Members of the Brookfield village board voted Monday night to double parking rates for commuters parking along the Burlington Northern-Santa Fe railroad tracks. The vote was 5-1, with Trustee Linda Stevanovich casting the only dissenting vote.
Starting Jan. 1, those parking spaces will cost commuters $40 per month and $120 per quarter. Currently it costs $20 per month and $45 per quarter to park in the commuter spaces along the BNSF tracks in Brookfield.
However, parking rates were not raised for the commuter lot behind the Brookfield village hall, 8820 Brookfield Ave. Spaces in that lot will still cost commuters $1 per day. Commuters using that lot must deposit a daily payment in a drop-box.

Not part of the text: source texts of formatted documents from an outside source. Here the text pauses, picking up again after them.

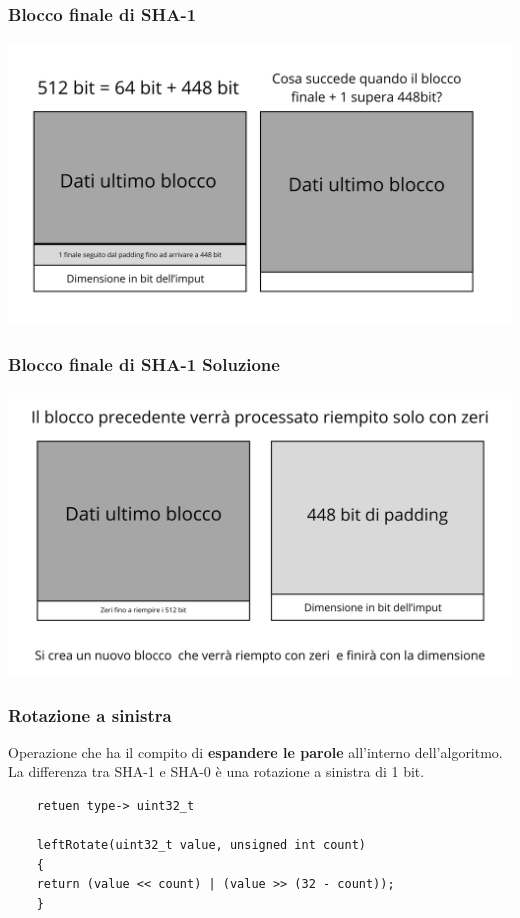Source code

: \begin{frame}
	\frametitle{Blocco finale di SHA-1}
	\begin{center}
		\includegraphics[width=1\textwidth]{img/3-img/blocco-finale1.png}
	\end{center}

\end{frame}

\begin{frame}
	\frametitle{Blocco finale di SHA-1 Soluzione}
	\begin{center}
		\includegraphics[width=1\textwidth]{img/3-img/blocco-finale2.png}
	\end{center}

\end{frame}



\begin{frame}[fragile]
	\frametitle{Rotazione a sinistra}
	Operazione che ha il compito di \textbf{espandere le parole} all'interno dell'algoritmo.
	La differenza tra SHA-1 e SHA-0 è una rotazione a sinistra di 1 bit.

	\vspace{1cm}

	\begin{verbatim}
	retuen type-> uint32_t 
	
	leftRotate(uint32_t value, unsigned int count) 
	{
	return (value << count) | (value >> (32 - count));
	}
    \end{verbatim}
\end{frame}


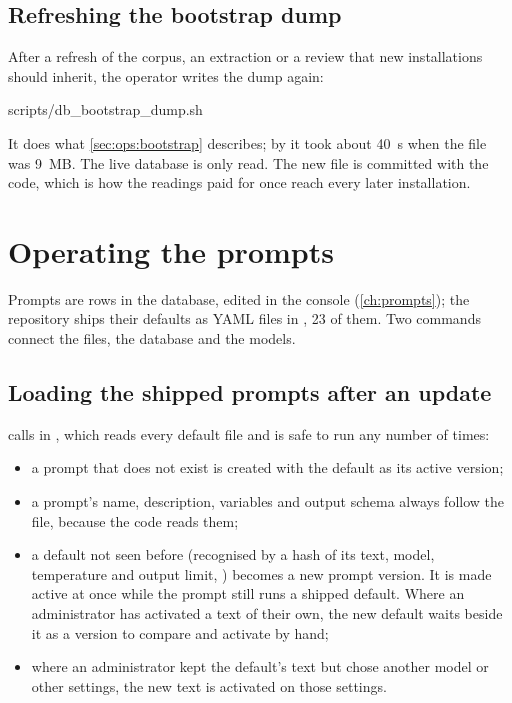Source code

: \subsection{Refreshing the bootstrap dump}

After a refresh of the corpus, an extraction or a review that new installations should
inherit, the operator writes the dump again:

\begin{codeblock}
scripts/db_bootstrap_dump.sh
\end{codeblock}

It does what \cref{sec:ops:bootstrap} describes; by
 it took about 40~s when the file was 9~MB. The live database is only read. The new file is committed with the
code, which is how the readings paid for once reach every later installation.


\section{Operating the prompts}\label{sec:ops:prompts}

Prompts are rows in the database, edited in the console (\cref{ch:prompts}); the repository
ships their defaults as YAML files in , 23 of them. Two commands
connect the files, the database and the models.

\subsection{Loading the shipped prompts after an update}

 calls  in , which reads every
default file and is safe to run any number of times:

\begin{itemize}
  \item a prompt that does not exist is created with the default as its active version;
  \item a prompt's name, description, variables and output schema always follow the file,
    because the code reads them;
  \item a default not seen before (recognised by a hash of its text, model, temperature and
    output limit, ) becomes a new prompt version. It is made active at once while the prompt still runs a shipped default. Where
    an administrator has activated a text of their own, the new default waits beside it as a
    version to compare and activate by hand;
  \item where an administrator kept the default's text but chose another model or other
    settings, the new text is activated on those settings.
\end{itemize}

Trustees voting for the parking increase reiterated their view that the village needed to raise enough money from parking to maintain and improve not only the parking spaces themselves but the Prairie Avenue commuter rail station as well.

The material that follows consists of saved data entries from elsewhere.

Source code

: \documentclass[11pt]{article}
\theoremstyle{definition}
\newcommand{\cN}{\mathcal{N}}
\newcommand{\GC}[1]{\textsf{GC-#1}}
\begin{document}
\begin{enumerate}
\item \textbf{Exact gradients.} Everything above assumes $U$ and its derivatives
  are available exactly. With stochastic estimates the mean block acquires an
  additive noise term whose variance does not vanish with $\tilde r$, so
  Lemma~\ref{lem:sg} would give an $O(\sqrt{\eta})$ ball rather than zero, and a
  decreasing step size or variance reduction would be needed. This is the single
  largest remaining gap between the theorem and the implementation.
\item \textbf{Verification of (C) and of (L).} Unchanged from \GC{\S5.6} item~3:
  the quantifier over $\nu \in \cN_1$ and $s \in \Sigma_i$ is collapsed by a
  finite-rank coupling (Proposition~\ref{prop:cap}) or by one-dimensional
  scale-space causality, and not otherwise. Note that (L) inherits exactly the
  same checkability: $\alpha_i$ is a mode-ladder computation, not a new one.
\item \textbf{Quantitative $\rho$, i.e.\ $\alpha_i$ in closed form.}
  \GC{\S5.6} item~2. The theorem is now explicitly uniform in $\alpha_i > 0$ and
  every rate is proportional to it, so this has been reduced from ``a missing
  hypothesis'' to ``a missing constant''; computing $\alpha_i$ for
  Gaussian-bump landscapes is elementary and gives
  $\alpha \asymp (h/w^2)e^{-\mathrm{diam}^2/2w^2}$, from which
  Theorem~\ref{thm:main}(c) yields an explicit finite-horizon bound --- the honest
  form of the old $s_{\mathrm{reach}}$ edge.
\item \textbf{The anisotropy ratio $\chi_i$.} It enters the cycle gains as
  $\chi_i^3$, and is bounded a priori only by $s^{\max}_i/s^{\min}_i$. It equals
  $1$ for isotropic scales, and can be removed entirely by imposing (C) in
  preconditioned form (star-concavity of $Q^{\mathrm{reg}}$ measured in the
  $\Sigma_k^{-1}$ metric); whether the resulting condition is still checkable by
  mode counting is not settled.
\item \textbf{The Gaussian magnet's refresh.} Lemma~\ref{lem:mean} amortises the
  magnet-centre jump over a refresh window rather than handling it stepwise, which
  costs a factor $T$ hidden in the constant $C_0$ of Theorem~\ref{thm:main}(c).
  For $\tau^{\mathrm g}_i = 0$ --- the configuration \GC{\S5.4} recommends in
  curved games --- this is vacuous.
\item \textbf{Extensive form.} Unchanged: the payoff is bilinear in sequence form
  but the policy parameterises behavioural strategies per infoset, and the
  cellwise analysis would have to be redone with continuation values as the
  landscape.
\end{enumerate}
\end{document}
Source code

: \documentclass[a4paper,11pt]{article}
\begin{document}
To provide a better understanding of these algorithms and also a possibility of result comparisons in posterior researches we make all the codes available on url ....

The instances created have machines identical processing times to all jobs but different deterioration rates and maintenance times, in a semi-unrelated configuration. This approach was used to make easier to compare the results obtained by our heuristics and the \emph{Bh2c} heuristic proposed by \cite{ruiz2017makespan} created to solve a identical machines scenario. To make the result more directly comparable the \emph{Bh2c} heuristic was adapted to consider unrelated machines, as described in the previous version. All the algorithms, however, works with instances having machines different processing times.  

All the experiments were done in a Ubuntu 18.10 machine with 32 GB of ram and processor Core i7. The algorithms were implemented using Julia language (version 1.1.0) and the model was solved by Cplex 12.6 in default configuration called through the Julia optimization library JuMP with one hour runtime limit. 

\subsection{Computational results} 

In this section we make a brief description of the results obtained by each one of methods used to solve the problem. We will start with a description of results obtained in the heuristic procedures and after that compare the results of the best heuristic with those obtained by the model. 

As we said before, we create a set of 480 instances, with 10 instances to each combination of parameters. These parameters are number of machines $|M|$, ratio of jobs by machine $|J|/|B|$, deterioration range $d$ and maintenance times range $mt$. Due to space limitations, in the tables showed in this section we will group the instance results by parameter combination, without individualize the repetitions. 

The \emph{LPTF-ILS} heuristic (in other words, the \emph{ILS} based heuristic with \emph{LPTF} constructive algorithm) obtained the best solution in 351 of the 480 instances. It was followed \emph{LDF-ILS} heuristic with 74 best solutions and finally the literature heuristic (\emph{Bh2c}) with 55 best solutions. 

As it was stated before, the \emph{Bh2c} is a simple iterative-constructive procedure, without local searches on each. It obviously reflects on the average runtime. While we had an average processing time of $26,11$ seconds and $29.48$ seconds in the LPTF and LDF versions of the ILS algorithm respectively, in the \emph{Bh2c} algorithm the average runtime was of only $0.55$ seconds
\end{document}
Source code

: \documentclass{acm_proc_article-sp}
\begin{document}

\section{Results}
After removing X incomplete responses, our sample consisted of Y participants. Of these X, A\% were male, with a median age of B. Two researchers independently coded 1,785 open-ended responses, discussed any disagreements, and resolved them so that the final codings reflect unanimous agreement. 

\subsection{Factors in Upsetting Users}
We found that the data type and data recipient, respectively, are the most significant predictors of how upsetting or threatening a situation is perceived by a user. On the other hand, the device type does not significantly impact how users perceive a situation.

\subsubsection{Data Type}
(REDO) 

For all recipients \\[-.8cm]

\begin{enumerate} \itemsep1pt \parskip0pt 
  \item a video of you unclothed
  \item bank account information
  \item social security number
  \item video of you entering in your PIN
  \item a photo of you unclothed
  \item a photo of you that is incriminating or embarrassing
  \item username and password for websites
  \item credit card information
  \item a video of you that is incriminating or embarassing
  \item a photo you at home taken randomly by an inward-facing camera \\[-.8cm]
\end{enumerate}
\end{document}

“We’ve seen no increase for the past 15 years,” Trustee Kit Ketchmark said. “We have a responsibility to monitor these changes and have them relate to costs.”

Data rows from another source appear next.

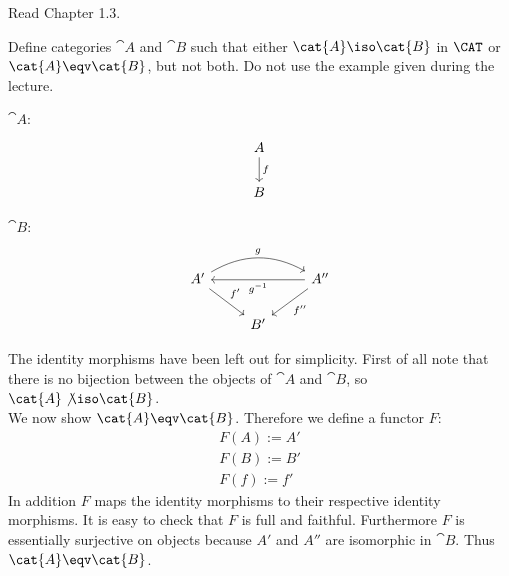\def\pathToRoot{../../}



\author{Joachim Bard, Maximilian Wuttke, Nikita Ziuzin}


\begin{hint}
  Read Chapter 1.3.
\end{hint}

\begin{exercise}
  Define categories $\cat{A}$ and $\cat{B}$ such that either $\cat{A} \iso \cat{B}$ in $\CAT$ or $\cat{A} \eqv \cat{B}$, but not both.
  Do not use the example given during the lecture.
\end{exercise}
\begin{answer}
    \begin{minipage}{0.5\textwidth}
        $\cat{A}$:
        \[
            \begin{tikzcd}
                A \arrow{d}{f}\\
                B
            \end{tikzcd}
        \]
    \end{minipage}
    \begin{minipage}{0.5\textwidth}
        $\cat{B}$:
        \[
            \begin{tikzcd}
                A' \arrow{dr}{f'} \arrow[bend left]{rr}{g} &    & A'' \arrow{dl}{f''} \arrow{ll}{g^{-1}} \\
                                                           & B' &
            \end{tikzcd}
        \]
    \end{minipage}
    The identity morphisms have been left out for simplicity.
    First of all note that there is no bijection between the objects of $\cat{A}$ and $\cat{B}$, so $\cat{A} \not\iso \cat{B}$.\\
    We now show $\cat{A} \eqv \cat{B}$.
    Therefore we define a functor $F$:
    \begin{align*}
        F(A) := A'\\
        F(B) := B'\\
        F(f) := f'
    \end{align*}
    In addition $F$ maps the identity morphisms to their respective identity morphisms.
    It is easy to check that $F$ is full and faithful.
    Furthermore $F$ is essentially surjective on objects because $A'$ and $A''$ are isomorphic in $\cat{B}$.
    Thus $\cat{A} \eqv \cat{B}$.
\end{answer}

Stevanovich said she didn’t disagree with a hike in commuter parking rates, suggesting that she’d support raising the rate to $30 per month and $90 per quarter. Her motion to amend the ordinance died for lack of a second.
“I’m opposed to such a rash increase,” Stevanovich said. “It’s not fair to those people parking there now.”
Brookfield resident Jim Hubacek, a longtime commuter, said the increase was not in the best interest of commuters or businesses in the village.
“My concern is that such an increase is excessive and exceeds the going market rate in other communities,” Hubacek said. “This decision really does not help the village.”
Hubacek and Stevanovich suggested commuters may abandon Brookfield in favor of places like LaGrange for commuter parking. Stevanovich also encouraged commuters to park in the cheaper lot behind village hall.
Village President Michael Garvey said while he appreciated Stevanovich’s desire to help commuters, he backed the increase.
“This is an attempt to reduce the money we’re losing by providing basic services,” Garvey said. “We have an obligation to provide maintenance, and this will allow us to do some of those improvements.”